Proximal Operator of the Huber Loss Function

2.4k Views Asked by At

I want to solve the following problem:

$$ \arg\min_x |x|_\mu + \frac{1}{2\sigma} |x-x^k|^2 $$

Where the Huber Loss Function is given by:

$$|x|_\mu = \begin{cases} \frac{|x|^2}{2}, & |x| \leq \mu \\ \mu \left( |x|-\frac \mu 2 \right) & |x| > \mu \end{cases}. $$

Then, the optimal condition is $$ 0 = \partial(|\hat x|_\mu) + \frac 1\sigma (\hat x - x^k) $$

However, at this time, I don't know how to proceed.

1

There are 1 best solutions below

13
On BEST ANSWER

To simplify the exposition, consider the standard case: $\mu = 1$ (see justification below). In any dimensions (your case is 1-dimensional), the Huber function is the infimal convolution of the $\ell_1$-norm $x \mapsto \|x\|_1$ and the half-squared $\ell_2$-norm $x \mapsto \frac{1}{2}\|x\|_2^2$, i.e $h = \|.\|_1 \Box \frac{1}{2}\|.\|_2^2$ (prove this as excercise, or ask for specific details / help in comment section...).
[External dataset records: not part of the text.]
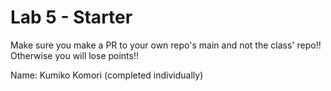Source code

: # Lab 5 - Starter
Make sure you make a PR to your own repo's main and not the class' repo!! Otherwise you will lose points!!

Name: Kumiko Komori (completed individually)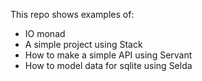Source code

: This repo shows examples of:

- IO monad
- A simple project using Stack
- How to make a simple API using Servant
- How to model data for sqlite using Selda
Thus, $h^* = \|.\|_1^* + (\frac{1}{2}\|.\|_2^2)^* = i_{\mathbb B_\infty} + \frac{1}{2}\|.\|_2^2$, where $\mathbb B_\infty$ is the unit-ball for the $\ell_\infty$-norm in $\mathbb R^n$. Now, by Moreau's proximal decomposition, one computes $$ \begin{split} \frac{y-\mathrm{prox}_{\sigma h}(y)}{\sigma} = \mathrm{prox}_{\frac{1}{\sigma}h^*}\left(\frac{1}{\sigma}y\right) &= \mathrm{arg}\min_{x \in \mathbb B_\infty}\frac{1}{2}\left\|x-\frac{y}{\sigma}\right\|_2^2 + \frac{1}{\sigma}\frac{1}{2}\|x\|_2^2\\ &= \mathrm{arg}\min_{{x \in \mathbb B_\infty}}\frac{\sigma + 1}{2\sigma}\left\|x - \frac{y}{\sigma + 1}\right\|_2^2 + \text{ const.}\\ & = P_{\mathbb B_\infty}\left(\frac{y}{\sigma + 1}\right) = (v_1, v_2, \ldots, v_n), \end{split} $$ where $v_j = \frac{y_j}{\max(|y_j|, \sigma + 1)}$. Thus the $j$th component of $\mathrm{prox}_{\sigma h}(y)$ is given by $$(\mathrm{prox}_{\sigma h}(y))_j = y_j - \frac{\sigma y_j}{\max(|y_j|, \sigma + 1)}. $$

Watch our for computational errors!


Justification of only considering the case $\mu=1$: Indeed for general $\mu$, if $\phi_\mu(x) := |x|_\mu$, then it is easy to check that $\phi_\mu(x) = \mu^2\phi_1(x/\mu)=\mu^2 h(x/\mu)$, where $h := \mu_1$. Thus, $$ \text{prox}_{\sigma\phi_\mu}(y) = \arg\min_{x}\frac{1}{2}\|x-y\|^2 + \sigma \phi_\mu(x) = \arg\min_{x}\frac{1}{2}\|x-y\|^2 + \mu^2\sigma h(x/\mu) = \mu z, $$ where $z = \arg\min_{z}\frac{1}{2}\|\mu z - y\|^2 + \mu^2\sigma h(z) = \arg\min_{z}\frac{1}{2}\|z - y/\mu\|^2 + \sigma h(z) = \text{prox}_{\sigma h}(y/\mu). $

$\therefore \text{prox}_{\sigma\phi_\mu}(y) = \mu \text{prox}_{\sigma h}(y/\mu)$.